The Eyes of Tammy Faye

** In the most absurdly erotic scene in The Eyes of Tammy Faye, Jim Bakker (Andrew Garfield) tells his future wife Tammy Faye (Jessica Chastain) how he found God. He claims that after running over a little boy and rupturing his lung, he vowed to devote his life to the Lord if the child lived. When the story is finished, Tammy Faye is so enraptured that she practically orgasms, proving that religion is an aphrodisiac for the pair—at least until they get lost in greed and the film develops a case of the biopic blahs. During the ‘70s and ‘80s, the Bakkers ruled PTL, a televangelist empire that created a Christian water park, concealed Jim’s infidelity, and swindled its followers out of millions. Their marriage was an epic saga of capitalism, faith and sex, so it’s no surprise that The Eyes of Tammy Faye tries to cram in decades of gaudy details.

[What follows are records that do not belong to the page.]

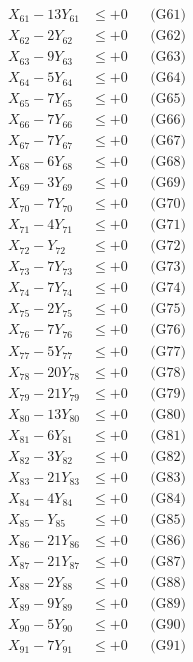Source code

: \documentclass[a4paper,10pt]{article}
\begin{document}
{\begin{align}
X_{61} - 13Y_{61} &\leq +0 && \text{(G61)} \\
\allowbreak
X_{62} - 2Y_{62} &\leq +0 && \text{(G62)} \\
X_{63} - 9Y_{63} &\leq +0 && \text{(G63)} \\
X_{64} - 5Y_{64} &\leq +0 && \text{(G64)} \\
X_{65} - 7Y_{65} &\leq +0 && \text{(G65)} \\
X_{66} - 7Y_{66} &\leq +0 && \text{(G66)} \\
X_{67} - 7Y_{67} &\leq +0 && \text{(G67)} \\
X_{68} - 6Y_{68} &\leq +0 && \text{(G68)} \\
X_{69} - 3Y_{69} &\leq +0 && \text{(G69)} \\
X_{70} - 7Y_{70} &\leq +0 && \text{(G70)} \\
X_{71} - 4Y_{71} &\leq +0 && \text{(G71)} \\
\allowbreak
X_{72} - Y_{72} &\leq +0 && \text{(G72)} \\
X_{73} - 7Y_{73} &\leq +0 && \text{(G73)} \\
X_{74} - 7Y_{74} &\leq +0 && \text{(G74)} \\
X_{75} - 2Y_{75} &\leq +0 && \text{(G75)} \\
X_{76} - 7Y_{76} &\leq +0 && \text{(G76)} \\
X_{77} - 5Y_{77} &\leq +0 && \text{(G77)} \\
X_{78} - 20Y_{78} &\leq +0 && \text{(G78)} \\
X_{79} - 21Y_{79} &\leq +0 && \text{(G79)} \\
X_{80} - 13Y_{80} &\leq +0 && \text{(G80)} \\
X_{81} - 6Y_{81} &\leq +0 && \text{(G81)} \\
\allowbreak
X_{82} - 3Y_{82} &\leq +0 && \text{(G82)} \\
X_{83} - 21Y_{83} &\leq +0 && \text{(G83)} \\
X_{84} - 4Y_{84} &\leq +0 && \text{(G84)} \\
X_{85} - Y_{85} &\leq +0 && \text{(G85)} \\
X_{86} - 21Y_{86} &\leq +0 && \text{(G86)} \\
X_{87} - 21Y_{87} &\leq +0 && \text{(G87)} \\
X_{88} - 2Y_{88} &\leq +0 && \text{(G88)} \\
X_{89} - 9Y_{89} &\leq +0 && \text{(G89)} \\
X_{90} - 5Y_{90} &\leq +0 && \text{(G90)} \\
X_{91} - 7Y_{91} &\leq +0 && \text{(G91)} \\

\end{align}}
\end{document}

By trying to show us everything, the film risks saying nothing, but it’s somewhat salvaged by Chastain’s eerie sincerity and Garfield’s trademark smirk, which gives new life to the old joke that PTL stood for “pass the loot.” PG-13. BENNETT CAMPBELL FERGUSON. Bridgeport, Clackamas Town Center, Dine-In Progress Ridge, Division, Evergreen, Fox Tower, Living Room, Stark.